Così ha stabilito la Corte dei conti, sez. regionale di controllo per le Marche, nella deliberazione n. 57 del 7 agosto 2013.
Per una migliore comprensione della questione in esame è necessaria una breve ricostruzione normativa in ordine ai vincoli imposti dal legislatore in materia di partecipazione societaria.
Come stabilito dall’art. 3, comma 27, della legge 24.12.2007, n. 244 le amministrazioni pubbliche non possono costituire società aventi per oggetto la finalità di produzione di beni e servizi non strettamente necessari per il perseguimento delle proprie finalità istituzionali, né assumere o mantenere direttamente partecipazioni , anche di minoranza, in tali società.
Risulta invece sempre consentita la costituzione di società finalizzate alla produzione di servizi di interesse generale, nonché l’assunzione di partecipazioni in dette società.
Nella ricostruzione del quadro normativo assume rilevanza anche l’art. 14, comma 32, del d.l. 78/2010, convertito in legge 122/2010, il quale dispone che, fermo quanto previsto dall’art. 3, commi 27, 28 e 29, della legge 24.12.2007, n. 244, i comuni con popolazione inferiore a 30.000 abitanti non possono costituire società. Entro il 31 dicembre 2012 (il termine è stato poi prorogato di 9 mesi) detti comuni dovevano mettere in liquidazione le società già costituite alla data di entrata in vigore del citato decreto, ovvero ne dovevano cedere le partecipazioni. Tuttavia dette disposizioni non trovano applicazione per i comuni con popolazione fino a 30.000 abitanti nel caso di società già costituite, le quali:

  1. avessero, al 31 dicembre 2012, il bilancio in utile negli ultimi tre esercizi;
  2. non avessero subìto, nei precedenti esercizi, riduzioni di capitale conseguenti a perdite di bilancio;
  3. non avessero subìto, nei precedenti esercizi, perdite di bilancio in conseguenza delle quali il comune fosse stato gravato dell’obbligo di procedere al ripiano delle perdite medesime.

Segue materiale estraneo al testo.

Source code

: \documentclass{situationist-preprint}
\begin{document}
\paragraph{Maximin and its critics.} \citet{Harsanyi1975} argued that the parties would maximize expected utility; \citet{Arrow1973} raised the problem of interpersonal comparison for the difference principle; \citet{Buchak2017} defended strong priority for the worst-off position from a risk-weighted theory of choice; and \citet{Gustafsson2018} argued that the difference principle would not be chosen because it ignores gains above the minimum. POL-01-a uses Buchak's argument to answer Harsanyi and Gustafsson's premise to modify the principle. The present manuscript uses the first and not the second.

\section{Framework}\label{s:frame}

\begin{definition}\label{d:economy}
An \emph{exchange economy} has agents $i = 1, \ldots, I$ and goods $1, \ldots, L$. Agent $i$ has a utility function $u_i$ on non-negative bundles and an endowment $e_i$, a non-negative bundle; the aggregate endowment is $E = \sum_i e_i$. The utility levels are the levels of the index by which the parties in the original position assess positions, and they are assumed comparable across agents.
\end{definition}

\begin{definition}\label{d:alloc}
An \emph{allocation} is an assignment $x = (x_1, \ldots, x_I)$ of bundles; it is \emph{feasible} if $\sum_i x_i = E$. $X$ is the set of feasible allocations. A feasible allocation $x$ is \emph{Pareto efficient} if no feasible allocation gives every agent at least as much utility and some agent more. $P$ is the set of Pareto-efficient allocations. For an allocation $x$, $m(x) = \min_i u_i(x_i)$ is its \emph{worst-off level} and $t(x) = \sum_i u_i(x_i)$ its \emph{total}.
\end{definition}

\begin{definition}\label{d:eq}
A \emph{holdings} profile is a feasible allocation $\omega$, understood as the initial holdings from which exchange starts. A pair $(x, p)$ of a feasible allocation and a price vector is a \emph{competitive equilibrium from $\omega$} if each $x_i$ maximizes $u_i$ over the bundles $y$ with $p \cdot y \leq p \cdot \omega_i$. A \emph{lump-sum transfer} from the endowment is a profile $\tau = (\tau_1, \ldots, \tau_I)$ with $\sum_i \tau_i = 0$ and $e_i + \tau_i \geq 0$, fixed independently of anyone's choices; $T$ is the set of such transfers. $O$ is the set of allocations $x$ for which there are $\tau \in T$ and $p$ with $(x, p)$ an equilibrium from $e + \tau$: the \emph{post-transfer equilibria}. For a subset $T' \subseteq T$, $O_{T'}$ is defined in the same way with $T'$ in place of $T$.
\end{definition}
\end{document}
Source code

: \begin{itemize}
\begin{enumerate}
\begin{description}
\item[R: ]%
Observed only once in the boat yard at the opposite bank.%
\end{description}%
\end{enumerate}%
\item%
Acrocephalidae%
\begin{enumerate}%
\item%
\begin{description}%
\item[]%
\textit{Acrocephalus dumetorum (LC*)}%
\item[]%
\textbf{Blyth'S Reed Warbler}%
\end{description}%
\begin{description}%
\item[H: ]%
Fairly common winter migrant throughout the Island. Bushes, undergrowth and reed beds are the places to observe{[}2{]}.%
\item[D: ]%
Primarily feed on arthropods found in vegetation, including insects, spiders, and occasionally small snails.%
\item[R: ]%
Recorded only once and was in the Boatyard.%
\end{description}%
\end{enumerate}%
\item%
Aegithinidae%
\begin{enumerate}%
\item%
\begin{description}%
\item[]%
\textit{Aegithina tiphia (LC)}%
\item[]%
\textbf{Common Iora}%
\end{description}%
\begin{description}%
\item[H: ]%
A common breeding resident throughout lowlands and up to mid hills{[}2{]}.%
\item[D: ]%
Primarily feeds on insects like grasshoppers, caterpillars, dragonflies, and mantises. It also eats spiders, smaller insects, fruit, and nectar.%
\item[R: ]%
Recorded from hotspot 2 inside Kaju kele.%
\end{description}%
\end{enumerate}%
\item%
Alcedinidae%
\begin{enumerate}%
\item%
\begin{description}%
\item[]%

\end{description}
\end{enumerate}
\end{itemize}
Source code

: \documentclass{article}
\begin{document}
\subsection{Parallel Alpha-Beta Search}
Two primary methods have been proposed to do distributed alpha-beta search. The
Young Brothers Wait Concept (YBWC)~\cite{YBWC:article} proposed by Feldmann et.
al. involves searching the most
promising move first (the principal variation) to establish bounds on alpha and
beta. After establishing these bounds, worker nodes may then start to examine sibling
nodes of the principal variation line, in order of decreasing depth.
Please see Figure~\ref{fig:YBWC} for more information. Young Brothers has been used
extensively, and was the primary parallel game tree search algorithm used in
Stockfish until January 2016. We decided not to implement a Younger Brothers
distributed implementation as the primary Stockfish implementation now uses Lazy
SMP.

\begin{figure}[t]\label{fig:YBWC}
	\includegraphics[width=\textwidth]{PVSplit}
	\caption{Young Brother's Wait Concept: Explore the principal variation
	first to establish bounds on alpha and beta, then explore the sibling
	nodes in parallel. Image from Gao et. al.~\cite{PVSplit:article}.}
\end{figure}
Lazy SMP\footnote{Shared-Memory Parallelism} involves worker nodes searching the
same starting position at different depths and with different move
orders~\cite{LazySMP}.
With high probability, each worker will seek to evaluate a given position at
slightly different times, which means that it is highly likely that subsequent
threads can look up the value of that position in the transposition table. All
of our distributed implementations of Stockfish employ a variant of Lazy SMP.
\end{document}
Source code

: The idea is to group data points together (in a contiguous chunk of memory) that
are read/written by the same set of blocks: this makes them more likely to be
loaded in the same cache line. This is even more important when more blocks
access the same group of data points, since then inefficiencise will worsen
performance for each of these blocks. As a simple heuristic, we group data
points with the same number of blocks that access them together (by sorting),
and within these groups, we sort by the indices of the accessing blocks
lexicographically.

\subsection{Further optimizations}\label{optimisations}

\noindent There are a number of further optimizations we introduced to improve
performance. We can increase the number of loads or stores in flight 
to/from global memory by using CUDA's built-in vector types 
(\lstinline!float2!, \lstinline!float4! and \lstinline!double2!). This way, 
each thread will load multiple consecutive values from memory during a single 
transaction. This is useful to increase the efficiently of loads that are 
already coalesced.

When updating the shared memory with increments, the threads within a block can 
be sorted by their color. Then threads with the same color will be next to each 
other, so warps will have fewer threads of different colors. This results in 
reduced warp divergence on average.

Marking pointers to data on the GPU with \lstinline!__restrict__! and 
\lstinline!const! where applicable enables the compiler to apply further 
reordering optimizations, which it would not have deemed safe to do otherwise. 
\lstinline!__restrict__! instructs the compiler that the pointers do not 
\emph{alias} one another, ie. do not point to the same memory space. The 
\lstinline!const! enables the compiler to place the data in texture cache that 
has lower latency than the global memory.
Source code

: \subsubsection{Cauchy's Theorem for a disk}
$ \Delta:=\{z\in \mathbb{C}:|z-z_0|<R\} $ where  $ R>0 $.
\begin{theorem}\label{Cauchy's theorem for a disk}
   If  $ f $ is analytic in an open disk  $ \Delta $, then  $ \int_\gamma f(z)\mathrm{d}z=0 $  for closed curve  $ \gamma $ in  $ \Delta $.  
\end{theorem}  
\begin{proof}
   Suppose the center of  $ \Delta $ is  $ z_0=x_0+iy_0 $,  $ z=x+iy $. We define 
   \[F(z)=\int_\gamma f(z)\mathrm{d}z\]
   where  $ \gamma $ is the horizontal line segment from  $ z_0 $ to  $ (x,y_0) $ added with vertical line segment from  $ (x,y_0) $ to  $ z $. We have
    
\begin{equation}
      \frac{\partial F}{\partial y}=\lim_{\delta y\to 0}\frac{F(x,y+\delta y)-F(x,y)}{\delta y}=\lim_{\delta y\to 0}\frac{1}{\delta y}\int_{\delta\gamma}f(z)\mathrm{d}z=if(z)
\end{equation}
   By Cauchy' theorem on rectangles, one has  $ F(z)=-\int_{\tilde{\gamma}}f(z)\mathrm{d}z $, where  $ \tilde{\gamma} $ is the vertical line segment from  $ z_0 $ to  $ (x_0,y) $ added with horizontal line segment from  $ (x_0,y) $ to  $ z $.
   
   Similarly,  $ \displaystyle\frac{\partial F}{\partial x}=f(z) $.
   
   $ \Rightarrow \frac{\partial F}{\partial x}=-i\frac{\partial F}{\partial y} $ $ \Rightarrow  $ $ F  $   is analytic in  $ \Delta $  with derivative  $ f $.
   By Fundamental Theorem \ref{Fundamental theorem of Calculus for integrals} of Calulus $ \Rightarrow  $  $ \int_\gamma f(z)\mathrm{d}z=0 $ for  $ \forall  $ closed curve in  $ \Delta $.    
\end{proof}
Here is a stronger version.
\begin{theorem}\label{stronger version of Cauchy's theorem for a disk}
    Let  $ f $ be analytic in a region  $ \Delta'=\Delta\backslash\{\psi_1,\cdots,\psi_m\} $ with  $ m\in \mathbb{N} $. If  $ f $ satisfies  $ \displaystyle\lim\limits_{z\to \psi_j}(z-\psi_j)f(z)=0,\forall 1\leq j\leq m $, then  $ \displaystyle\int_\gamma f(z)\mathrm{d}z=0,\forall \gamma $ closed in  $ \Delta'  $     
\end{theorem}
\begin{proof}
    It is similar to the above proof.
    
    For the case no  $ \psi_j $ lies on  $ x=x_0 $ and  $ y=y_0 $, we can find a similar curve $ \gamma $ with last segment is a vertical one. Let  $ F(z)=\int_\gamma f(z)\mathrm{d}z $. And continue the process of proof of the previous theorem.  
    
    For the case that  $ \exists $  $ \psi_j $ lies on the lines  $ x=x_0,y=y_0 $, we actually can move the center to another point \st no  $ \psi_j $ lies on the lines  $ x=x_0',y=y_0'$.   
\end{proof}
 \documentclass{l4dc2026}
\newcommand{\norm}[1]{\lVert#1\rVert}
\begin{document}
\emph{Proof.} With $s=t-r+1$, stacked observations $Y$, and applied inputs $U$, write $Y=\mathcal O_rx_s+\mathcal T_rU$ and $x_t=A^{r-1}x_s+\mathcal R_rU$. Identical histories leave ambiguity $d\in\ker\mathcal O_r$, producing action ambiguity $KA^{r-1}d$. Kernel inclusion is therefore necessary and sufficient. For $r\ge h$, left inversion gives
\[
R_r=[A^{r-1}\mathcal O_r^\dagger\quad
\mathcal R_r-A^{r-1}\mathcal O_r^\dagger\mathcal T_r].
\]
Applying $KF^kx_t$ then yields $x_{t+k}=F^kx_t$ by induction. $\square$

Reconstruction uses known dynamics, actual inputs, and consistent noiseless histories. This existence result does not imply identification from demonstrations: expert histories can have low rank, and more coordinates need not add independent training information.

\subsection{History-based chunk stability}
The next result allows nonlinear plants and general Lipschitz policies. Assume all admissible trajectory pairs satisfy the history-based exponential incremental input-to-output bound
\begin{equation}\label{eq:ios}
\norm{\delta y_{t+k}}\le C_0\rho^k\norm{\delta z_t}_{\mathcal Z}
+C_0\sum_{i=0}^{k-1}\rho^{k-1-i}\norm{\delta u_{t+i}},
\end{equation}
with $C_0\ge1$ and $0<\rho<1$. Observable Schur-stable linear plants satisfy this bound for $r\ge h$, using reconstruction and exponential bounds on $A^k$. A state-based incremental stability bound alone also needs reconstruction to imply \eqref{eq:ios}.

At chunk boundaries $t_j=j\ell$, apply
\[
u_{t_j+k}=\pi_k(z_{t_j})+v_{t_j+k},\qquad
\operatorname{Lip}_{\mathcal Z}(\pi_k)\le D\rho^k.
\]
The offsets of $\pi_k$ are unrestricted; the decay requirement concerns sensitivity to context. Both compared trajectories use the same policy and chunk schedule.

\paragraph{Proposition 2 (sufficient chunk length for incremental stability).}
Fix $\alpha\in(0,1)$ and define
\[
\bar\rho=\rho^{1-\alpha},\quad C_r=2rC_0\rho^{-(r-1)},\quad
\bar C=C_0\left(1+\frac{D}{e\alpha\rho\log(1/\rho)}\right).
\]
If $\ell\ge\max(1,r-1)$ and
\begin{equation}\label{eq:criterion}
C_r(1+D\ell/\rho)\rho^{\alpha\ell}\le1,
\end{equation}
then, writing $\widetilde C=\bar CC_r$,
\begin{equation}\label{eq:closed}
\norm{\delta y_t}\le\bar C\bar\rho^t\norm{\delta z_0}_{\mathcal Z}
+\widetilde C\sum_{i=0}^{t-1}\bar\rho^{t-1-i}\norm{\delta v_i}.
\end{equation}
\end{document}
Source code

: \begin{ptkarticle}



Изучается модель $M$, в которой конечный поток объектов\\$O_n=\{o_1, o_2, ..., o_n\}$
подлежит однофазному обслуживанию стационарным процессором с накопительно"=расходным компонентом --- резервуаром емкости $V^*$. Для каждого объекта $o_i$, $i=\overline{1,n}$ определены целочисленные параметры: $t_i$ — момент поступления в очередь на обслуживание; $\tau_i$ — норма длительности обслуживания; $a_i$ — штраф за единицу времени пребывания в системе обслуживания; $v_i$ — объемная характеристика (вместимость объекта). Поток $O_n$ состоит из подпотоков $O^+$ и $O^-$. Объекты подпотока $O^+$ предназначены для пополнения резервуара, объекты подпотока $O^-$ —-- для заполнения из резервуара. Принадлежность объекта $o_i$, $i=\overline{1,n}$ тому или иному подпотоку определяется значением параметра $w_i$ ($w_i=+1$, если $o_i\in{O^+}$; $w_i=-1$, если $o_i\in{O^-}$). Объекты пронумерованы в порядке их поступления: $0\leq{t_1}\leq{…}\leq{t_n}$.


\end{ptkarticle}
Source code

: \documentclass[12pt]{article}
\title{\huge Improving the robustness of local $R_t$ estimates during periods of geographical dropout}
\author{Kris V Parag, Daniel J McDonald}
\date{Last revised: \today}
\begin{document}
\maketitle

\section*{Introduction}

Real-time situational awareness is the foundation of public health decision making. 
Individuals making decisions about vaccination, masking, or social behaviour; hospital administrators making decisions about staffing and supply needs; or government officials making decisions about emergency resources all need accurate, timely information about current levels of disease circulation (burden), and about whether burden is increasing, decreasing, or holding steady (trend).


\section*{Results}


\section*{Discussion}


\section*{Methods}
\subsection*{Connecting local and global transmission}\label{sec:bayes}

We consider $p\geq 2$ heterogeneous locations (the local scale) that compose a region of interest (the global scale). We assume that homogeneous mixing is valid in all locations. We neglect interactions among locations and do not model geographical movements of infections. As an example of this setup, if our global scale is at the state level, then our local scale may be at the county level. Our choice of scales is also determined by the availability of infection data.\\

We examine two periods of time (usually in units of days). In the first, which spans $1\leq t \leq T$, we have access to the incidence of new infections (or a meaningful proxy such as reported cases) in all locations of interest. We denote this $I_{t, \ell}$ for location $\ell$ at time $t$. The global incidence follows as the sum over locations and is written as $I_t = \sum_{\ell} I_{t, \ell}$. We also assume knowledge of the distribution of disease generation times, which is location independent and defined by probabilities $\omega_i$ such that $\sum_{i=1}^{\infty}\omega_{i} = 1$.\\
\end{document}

Tuttavia, come si diceva in premessa, ad avviso della Corte la gestione di una farmacia comunale costituisce modalità di assunzione di un servizio locale, tendenzialmente di rilevanza economica, che per espressa scelta legislativa (art. 23-bis, comma 1, del decreto-legge n. 112 del 25.6.2008) è stata sottratta all’applicazione della disciplina di liberalizzazione in materia di servizi pubblici locali pur tuttavia la scelta di esclusione operata dal legislatore non elide la natura di servizio pubblico locale in termini di qualificazione giuridica del servizio di gestione della farmacia comunale, che si contraddistingue per i suoi elementi di specialità normativa, considerata la stretta connessione con il diritto alla salute dei cittadini.
Nei termini sopra esposti, pertanto, la Corte ha ritenuto che l’esercizio dell’attività di gestione di una farmacia da parte del comune non ricada nell’obbligo di dismissione delle partecipazioni societarie previsto dall’art. 14, comma 32, del d.l. 78/2010.